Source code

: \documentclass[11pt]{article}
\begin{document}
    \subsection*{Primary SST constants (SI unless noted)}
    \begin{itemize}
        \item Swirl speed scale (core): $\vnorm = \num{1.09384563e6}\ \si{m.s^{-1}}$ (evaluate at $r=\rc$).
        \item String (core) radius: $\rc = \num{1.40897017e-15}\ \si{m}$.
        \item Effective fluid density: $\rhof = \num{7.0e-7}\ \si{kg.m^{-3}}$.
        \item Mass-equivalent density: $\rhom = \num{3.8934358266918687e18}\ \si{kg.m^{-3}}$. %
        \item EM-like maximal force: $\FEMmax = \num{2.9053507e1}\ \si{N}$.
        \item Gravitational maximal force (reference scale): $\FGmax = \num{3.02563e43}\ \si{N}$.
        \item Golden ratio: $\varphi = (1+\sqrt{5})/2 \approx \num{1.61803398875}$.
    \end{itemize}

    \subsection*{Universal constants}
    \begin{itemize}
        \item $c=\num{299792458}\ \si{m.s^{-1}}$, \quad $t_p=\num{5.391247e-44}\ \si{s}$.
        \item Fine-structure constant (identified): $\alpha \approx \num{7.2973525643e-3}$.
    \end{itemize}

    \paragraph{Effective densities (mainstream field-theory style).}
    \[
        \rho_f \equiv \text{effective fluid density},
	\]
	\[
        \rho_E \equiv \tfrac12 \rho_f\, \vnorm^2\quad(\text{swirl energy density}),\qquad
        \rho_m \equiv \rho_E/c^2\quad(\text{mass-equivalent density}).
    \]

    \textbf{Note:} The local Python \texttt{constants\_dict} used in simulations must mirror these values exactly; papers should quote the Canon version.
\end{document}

□ □ □ □

• _THE PROBLEM_: Return the whole listing exactly, with every line included.

• _SOLVED PROBLEM_:
Source code

: \documentclass[11pt]{article}
\begin{document}
    \subsection*{Primary SST constants (SI unless noted)}
    \begin{itemize}
        \item Swirl speed scale (core): $\vnorm = \num{1.09384563e6}\ \si{m.s^{-1}}$ (evaluate at $r=\rc$).
        \item String (core) radius: $\rc = \num{1.40897017e-15}\ \si{m}$.
        \item Effective fluid density: $\rhof = \num{7.0e-7}\ \si{kg.m^{-3}}$.
        \item Mass-equivalent density: $\rhom = \num{3.8934358266918687e18}\ \si{kg.m^{-3}}$. %
        \item EM-like maximal force: $\FEMmax = \num{2.9053507e1}\ \si{N}$.
        \item Gravitational maximal force (reference scale): $\FGmax = \num{3.02563e43}\ \si{N}$.
        \item Golden ratio: $\varphi = (1+\sqrt{5})/2 \approx \num{1.61803398875}$.
    \end{itemize}

    \subsection*{Universal constants}
    \begin{itemize}
        \item $c=\num{299792458}\ \si{m.s^{-1}}$, \quad $t_p=\num{5.391247e-44}\ \si{s}$.
        \item Fine-structure constant (identified): $\alpha \approx \num{7.2973525643e-3}$.
    \end{itemize}

    \paragraph{Effective densities (mainstream field-theory style).}
    \[
        \rho_f \equiv \text{effective fluid density},
	\]
	\[
        \rho_E \equiv \tfrac12 \rho_f\, \vnorm^2\quad(\text{swirl energy density}),\qquad
        \rho_m \equiv \rho_E/c^2\quad(\text{mass-equivalent density}).
    \]

    \textbf{Note:} The local Python \texttt{constants\_dict} used in simulations must mirror these values exactly; papers should quote the Canon version.
\end{document}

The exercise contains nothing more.